Stefan Zweig’s 1922 novella Brief einer Unbekannten is one of those stories that has inspired adaptations all over the world – there are Greek, Mexican, French, Chinese and Mongolian (!) films officially based on it, a lost silent adaptation, at least a couple of films that borrow the story without crediting the author and even a Russian opera. Reading the story in preparation for this article, it was immediately clear why it has been so widely adapted – it’s a beautifully tragic, romantic tale that provides a perfect hook for a filmmaker, but leaves details vague (and dreamy!) enough that a screenwriter can swoop in and put their own stamp on it.

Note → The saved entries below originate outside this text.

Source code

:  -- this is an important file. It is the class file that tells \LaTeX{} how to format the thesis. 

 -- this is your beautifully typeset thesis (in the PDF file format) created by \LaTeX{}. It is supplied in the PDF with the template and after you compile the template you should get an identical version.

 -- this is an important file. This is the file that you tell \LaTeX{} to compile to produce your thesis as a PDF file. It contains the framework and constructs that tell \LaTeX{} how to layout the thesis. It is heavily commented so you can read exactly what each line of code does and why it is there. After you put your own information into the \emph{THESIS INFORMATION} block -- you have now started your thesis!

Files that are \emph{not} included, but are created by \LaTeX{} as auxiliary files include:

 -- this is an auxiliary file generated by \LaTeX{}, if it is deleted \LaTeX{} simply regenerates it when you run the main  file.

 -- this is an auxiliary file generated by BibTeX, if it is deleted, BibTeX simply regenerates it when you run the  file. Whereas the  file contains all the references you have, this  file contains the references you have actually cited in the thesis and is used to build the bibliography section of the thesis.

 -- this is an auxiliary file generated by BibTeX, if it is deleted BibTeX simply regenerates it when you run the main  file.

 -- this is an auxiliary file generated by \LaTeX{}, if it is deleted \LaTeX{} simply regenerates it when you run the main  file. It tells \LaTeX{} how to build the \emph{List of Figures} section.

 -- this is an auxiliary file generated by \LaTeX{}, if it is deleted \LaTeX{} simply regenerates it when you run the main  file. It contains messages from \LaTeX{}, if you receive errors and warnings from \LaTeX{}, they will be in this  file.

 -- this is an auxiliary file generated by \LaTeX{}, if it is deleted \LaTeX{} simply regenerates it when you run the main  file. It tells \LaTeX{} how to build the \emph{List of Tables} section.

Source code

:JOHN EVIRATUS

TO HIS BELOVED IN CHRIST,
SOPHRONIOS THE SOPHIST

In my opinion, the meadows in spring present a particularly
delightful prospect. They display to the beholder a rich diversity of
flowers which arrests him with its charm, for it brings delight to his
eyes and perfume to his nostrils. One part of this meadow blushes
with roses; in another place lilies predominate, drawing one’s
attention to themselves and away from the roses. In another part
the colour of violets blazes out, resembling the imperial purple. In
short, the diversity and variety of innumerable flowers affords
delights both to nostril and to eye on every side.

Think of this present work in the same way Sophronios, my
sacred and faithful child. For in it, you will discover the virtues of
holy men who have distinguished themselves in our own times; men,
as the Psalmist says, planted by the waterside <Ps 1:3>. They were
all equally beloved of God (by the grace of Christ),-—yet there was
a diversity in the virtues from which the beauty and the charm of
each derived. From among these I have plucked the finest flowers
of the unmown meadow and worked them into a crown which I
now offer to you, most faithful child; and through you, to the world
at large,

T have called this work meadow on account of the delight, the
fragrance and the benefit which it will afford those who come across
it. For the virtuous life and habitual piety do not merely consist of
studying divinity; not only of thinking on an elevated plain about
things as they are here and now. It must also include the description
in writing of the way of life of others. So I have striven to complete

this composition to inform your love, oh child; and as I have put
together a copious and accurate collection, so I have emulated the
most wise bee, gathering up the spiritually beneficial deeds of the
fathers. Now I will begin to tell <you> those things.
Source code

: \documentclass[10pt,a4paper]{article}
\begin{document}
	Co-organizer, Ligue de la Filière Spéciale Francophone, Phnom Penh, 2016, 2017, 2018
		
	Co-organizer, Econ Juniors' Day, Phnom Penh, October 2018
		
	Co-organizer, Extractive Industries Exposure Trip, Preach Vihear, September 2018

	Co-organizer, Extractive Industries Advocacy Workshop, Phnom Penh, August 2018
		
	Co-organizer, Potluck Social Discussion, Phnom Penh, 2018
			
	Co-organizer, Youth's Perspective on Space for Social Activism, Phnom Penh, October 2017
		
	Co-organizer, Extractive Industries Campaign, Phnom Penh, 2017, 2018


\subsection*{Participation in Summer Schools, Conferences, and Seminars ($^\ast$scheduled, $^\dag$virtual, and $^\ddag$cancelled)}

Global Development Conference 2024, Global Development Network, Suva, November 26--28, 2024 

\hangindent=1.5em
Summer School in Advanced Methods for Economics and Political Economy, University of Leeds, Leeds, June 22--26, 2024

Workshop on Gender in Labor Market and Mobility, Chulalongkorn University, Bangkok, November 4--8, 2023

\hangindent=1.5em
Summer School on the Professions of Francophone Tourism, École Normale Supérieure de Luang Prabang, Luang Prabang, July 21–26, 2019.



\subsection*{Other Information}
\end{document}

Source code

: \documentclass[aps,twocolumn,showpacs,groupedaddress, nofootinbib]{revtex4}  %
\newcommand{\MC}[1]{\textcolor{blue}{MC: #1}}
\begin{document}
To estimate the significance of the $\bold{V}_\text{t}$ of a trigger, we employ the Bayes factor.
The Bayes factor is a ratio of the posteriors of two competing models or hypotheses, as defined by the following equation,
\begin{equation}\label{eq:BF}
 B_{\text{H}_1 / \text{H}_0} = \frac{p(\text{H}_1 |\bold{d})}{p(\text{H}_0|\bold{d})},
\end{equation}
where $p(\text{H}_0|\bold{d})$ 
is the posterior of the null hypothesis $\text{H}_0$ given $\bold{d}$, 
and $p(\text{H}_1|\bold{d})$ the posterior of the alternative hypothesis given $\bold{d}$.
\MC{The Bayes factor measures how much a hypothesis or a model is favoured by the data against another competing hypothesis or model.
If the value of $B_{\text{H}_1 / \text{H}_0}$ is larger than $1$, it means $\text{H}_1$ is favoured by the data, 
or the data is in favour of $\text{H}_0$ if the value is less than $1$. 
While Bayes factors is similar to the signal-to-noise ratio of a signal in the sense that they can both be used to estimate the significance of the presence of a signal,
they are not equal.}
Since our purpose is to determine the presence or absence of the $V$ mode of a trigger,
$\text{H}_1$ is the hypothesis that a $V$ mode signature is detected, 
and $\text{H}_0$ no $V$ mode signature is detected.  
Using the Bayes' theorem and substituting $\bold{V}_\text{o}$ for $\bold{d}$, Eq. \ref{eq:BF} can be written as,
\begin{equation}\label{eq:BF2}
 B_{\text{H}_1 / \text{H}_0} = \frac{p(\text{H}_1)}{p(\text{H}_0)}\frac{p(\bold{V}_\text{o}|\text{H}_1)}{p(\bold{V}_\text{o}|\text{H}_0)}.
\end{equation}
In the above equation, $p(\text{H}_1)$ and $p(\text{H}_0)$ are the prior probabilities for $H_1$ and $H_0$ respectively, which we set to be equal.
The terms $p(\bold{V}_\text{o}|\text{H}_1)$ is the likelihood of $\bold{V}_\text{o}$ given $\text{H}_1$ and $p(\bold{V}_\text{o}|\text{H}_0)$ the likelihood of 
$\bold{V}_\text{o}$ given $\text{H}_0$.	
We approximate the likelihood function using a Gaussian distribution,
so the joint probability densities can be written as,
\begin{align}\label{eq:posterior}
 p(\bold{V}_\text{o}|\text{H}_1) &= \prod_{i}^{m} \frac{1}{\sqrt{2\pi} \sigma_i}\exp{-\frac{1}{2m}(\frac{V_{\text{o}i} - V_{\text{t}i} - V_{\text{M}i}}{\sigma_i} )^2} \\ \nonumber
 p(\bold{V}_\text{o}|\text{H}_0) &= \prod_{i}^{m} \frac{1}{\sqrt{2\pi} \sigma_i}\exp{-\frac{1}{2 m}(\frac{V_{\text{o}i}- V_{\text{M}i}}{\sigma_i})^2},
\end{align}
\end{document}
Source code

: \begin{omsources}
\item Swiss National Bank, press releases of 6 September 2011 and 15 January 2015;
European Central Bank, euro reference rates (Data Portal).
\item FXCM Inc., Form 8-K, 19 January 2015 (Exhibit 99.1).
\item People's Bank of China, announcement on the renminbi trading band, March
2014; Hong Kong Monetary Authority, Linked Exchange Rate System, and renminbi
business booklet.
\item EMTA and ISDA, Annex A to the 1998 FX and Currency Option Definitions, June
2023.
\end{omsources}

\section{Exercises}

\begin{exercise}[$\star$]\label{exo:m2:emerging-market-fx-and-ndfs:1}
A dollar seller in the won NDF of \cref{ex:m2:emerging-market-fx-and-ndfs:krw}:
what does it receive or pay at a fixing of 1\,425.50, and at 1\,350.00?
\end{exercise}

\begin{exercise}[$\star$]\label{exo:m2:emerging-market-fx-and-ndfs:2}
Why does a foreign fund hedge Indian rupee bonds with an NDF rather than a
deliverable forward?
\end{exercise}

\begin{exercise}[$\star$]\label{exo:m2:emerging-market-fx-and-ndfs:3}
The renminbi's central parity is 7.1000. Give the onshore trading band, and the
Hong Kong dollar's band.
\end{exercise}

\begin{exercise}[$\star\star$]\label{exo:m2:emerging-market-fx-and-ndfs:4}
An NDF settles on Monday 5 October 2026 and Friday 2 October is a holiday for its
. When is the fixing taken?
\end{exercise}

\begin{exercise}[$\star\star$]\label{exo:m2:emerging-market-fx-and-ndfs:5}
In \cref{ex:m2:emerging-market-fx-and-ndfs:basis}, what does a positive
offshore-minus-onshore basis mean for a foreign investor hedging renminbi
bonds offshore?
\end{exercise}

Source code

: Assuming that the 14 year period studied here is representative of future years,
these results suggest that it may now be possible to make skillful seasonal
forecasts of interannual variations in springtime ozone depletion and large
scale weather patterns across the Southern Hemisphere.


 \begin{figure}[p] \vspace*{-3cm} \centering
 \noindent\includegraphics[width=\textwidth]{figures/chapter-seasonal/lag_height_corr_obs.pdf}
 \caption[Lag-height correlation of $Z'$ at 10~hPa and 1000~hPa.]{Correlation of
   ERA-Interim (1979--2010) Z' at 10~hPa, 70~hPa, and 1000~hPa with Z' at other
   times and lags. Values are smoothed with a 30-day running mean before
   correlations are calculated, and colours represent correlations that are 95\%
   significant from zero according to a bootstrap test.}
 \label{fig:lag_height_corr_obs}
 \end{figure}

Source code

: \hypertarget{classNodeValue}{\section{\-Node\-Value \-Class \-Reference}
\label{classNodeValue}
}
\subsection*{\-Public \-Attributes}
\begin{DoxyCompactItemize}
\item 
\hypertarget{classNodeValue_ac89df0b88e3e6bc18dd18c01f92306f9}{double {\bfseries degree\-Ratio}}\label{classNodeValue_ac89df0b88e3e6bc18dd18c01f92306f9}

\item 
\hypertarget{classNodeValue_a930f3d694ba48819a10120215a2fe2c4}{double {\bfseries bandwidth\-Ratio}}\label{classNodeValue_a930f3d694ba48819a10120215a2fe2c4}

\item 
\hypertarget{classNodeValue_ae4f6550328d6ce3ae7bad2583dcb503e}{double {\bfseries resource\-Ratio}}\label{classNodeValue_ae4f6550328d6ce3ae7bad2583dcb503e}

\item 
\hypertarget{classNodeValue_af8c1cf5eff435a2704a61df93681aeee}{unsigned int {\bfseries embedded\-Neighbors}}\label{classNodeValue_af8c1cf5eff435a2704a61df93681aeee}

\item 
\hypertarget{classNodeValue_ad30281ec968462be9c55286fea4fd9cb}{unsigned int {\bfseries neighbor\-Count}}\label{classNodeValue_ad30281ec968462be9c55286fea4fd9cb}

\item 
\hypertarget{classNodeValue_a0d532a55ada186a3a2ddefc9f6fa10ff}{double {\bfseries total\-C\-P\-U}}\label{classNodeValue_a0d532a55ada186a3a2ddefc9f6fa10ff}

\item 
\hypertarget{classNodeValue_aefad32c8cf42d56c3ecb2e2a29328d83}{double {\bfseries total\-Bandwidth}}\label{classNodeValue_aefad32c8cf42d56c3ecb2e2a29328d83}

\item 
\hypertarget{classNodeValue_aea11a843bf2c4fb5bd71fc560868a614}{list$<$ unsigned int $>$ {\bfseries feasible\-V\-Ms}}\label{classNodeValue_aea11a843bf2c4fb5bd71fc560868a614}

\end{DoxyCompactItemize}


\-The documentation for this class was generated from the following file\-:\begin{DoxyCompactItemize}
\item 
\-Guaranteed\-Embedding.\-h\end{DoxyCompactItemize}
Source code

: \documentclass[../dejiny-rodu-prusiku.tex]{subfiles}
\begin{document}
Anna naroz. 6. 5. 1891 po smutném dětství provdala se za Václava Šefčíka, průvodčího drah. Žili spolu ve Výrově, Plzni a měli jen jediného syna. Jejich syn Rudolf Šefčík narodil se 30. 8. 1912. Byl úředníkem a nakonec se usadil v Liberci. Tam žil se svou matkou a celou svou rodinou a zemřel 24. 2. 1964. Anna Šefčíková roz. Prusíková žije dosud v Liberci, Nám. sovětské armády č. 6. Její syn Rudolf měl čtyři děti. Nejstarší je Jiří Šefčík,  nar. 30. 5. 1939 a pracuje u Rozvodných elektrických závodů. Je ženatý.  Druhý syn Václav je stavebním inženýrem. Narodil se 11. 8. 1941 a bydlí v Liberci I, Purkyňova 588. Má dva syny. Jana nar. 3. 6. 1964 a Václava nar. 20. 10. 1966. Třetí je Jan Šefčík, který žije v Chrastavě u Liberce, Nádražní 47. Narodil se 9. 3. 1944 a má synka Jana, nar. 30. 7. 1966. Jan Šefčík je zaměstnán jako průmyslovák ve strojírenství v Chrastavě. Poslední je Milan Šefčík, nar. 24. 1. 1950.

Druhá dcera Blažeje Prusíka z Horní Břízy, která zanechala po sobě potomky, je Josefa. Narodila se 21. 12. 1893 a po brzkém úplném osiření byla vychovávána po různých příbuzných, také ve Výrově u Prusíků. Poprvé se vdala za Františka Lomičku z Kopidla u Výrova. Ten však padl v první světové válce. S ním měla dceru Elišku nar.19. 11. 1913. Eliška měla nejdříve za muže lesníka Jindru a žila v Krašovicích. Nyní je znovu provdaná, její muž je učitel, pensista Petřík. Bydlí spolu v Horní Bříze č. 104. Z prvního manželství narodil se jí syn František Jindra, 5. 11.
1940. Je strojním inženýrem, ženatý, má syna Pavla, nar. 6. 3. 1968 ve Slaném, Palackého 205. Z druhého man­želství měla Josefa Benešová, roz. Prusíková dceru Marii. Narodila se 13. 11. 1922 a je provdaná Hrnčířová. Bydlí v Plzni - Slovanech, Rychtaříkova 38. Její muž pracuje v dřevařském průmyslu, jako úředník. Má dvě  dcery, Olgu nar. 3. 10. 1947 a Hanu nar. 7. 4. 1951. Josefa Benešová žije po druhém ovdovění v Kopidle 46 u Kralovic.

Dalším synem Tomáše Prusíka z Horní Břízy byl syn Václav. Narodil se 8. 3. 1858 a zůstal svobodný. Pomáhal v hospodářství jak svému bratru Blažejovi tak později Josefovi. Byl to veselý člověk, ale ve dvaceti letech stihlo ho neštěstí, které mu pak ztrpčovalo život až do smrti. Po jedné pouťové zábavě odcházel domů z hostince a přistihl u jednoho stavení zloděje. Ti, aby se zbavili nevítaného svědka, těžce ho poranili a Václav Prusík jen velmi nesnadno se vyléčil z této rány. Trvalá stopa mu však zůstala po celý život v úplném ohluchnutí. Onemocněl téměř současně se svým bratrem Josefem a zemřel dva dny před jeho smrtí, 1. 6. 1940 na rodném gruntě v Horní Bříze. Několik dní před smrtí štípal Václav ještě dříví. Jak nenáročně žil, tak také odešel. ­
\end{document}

The story can be outlined in just a few sentences: A womanising minor celebrity receives a letter from a dying woman; a forgotten lover, and mother to a child he did not know existed. In her final hours, she tells her life story, and he is forced to confront the consequences of his life of privilege and pleasure. The book – and the 1948 adaptation by screenwriter Howard Koch and director Max Ophüls – place this story in turn-of-the-century Vienna, but it feels universal and timeless. The framing device of the letter throws the tragic elements of the story into place straight away, allowing the viewer (or reader) to spend the rest of the story swooning desperately and frequently as the rest of the tale unfolds.
The story within the letter opens with Lisa, a shy teenage girl, becoming infatuated with her new neighbour, Stefan Brand. Even before she has seen his face, she finds herself fascinated by his stylish possessions as they are carried into his house, and the music that drifts from his window as he practices for his next concert. When they do finally meet by chance in the courtyard of their shared building, his charm stokes the fires of her passion… and when Lisa’s mother remarries and takes her away from Vienna, it only seems to intensify her secret passion. At the first opportunity, she seeks work back in the city, just to be closer to the man she loves.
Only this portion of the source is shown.